Saint-Colomban vient de "Colombanus", moine évangélisateur irlandais du VIème siècle, né vers 543. Il passe en Gaule vers 590 et s'installe à Luxeuil. C'est là qu'il rédige la règle pour sa communauté. Chassé de Luxeuil par la reine Brunehaut, il passe dans la région vers 610.

Comme les communes voisines, Saint-Colomban (ou Saint-Colombin) est le témoin de violents combats pendant les guerres de Vendée. Les troupes républicaines sont plusieurs fois battues par le général vendéen Charette au village de Pont-James, avant de se venger et de massacrer près de 500 habitants de Saint-Colomban. D'une part, il y eut les troupes de Duquesnoy, Beysser, Guillemé, Haxo, Travot, Turreau, et de l'autre celles de Monnier, La Robrie, Gazet, de La Noë, Dubois de La Patellière, de Couëtus et Charette. Les postes de gendarmerie établis aux Noyers, et à la Limouzinière contribuèrent à rétablir l'ordre sous le Directoire.

L'ancienne église de Saint-Colomban était autrefois la possession des moines de l'abbaye de Villeneuve.

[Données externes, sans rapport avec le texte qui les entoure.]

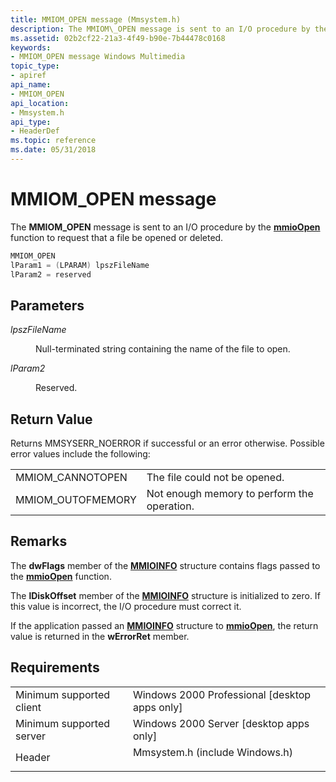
 ```yaml
---
title: MMIOM_OPEN message (Mmsystem.h)
description: The MMIOM\_OPEN message is sent to an I/O procedure by the mmioOpen function to request that a file be opened or deleted.
ms.assetid: 02b2cf22-21a3-4f49-b90e-7b44478c0168
keywords:
- MMIOM_OPEN message Windows Multimedia
topic_type:
- apiref
api_name:
- MMIOM_OPEN
api_location:
- Mmsystem.h
api_type:
- HeaderDef
ms.topic: reference
ms.date: 05/31/2018
---
```


# MMIOM\_OPEN message

The **MMIOM\_OPEN** message is sent to an I/O procedure by the [**mmioOpen**](https://msdn.microsoft.com/library/Dd757331(v=VS.85).aspx) function to request that a file be opened or deleted.


```C++
MMIOM_OPEN 
lParam1 = (LPARAM) lpszFileName 
lParam2 = reserved 
```



## Parameters

<dl> <dt>

<span id="lpszFileName"></span><span id="lpszfilename"></span><span id="LPSZFILENAME"></span>*lpszFileName*
</dt> <dd>

Null-terminated string containing the name of the file to open.

</dd> <dt>

<span id="lParam2"></span><span id="lparam2"></span><span id="LPARAM2"></span>*lParam2*
</dt> <dd>

Reserved.

</dd> </dl>

## Return Value

Returns MMSYSERR\_NOERROR if successful or an error otherwise. Possible error values include the following:



|                    |                                             |
|--------------------|---------------------------------------------|
| MMIOM\_CANNOTOPEN  | The file could not be opened.               |
| MMIOM\_OUTOFMEMORY | Not enough memory to perform the operation. |



 

## Remarks

The **dwFlags** member of the [**MMIOINFO**](https://msdn.microsoft.com/library/Dd757322(v=VS.85).aspx) structure contains flags passed to the [**mmioOpen**](https://msdn.microsoft.com/library/Dd757331(v=VS.85).aspx) function.

The **lDiskOffset** member of the [**MMIOINFO**](https://msdn.microsoft.com/library/Dd757322(v=VS.85).aspx) structure is initialized to zero. If this value is incorrect, the I/O procedure must correct it.

If the application passed an [**MMIOINFO**](https://msdn.microsoft.com/library/Dd757322(v=VS.85).aspx) structure to [**mmioOpen**](https://msdn.microsoft.com/library/Dd757331(v=VS.85).aspx), the return value is returned in the **wErrorRet** member.

## Requirements



|                                     |                                                                                                           |
|-------------------------------------|-----------------------------------------------------------------------------------------------------------|
| Minimum supported client<br/> | Windows 2000 Professional \[desktop apps only\]<br/>                                                |
| Minimum supported server<br/> | Windows 2000 Server \[desktop apps only\]<br/>                                                      |
| Header<br/>                   | <dl> <dt>Mmsystem.h (include Windows.h)</dt> </dl> |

En 1387, des indulgences sont accordées par le Saint-Siège à la chapelle Saint-Colomban : " Cupientes igitur ut cappella Beati Columbani Abbatis sita infra metas parrochie Sancti Maroli, Venetensis diocesis, congruis honoribus frequententur .. Datum Avenione, XIII kalendas julii, anno 9° (19 juin 1387) " (Archives du Vatican).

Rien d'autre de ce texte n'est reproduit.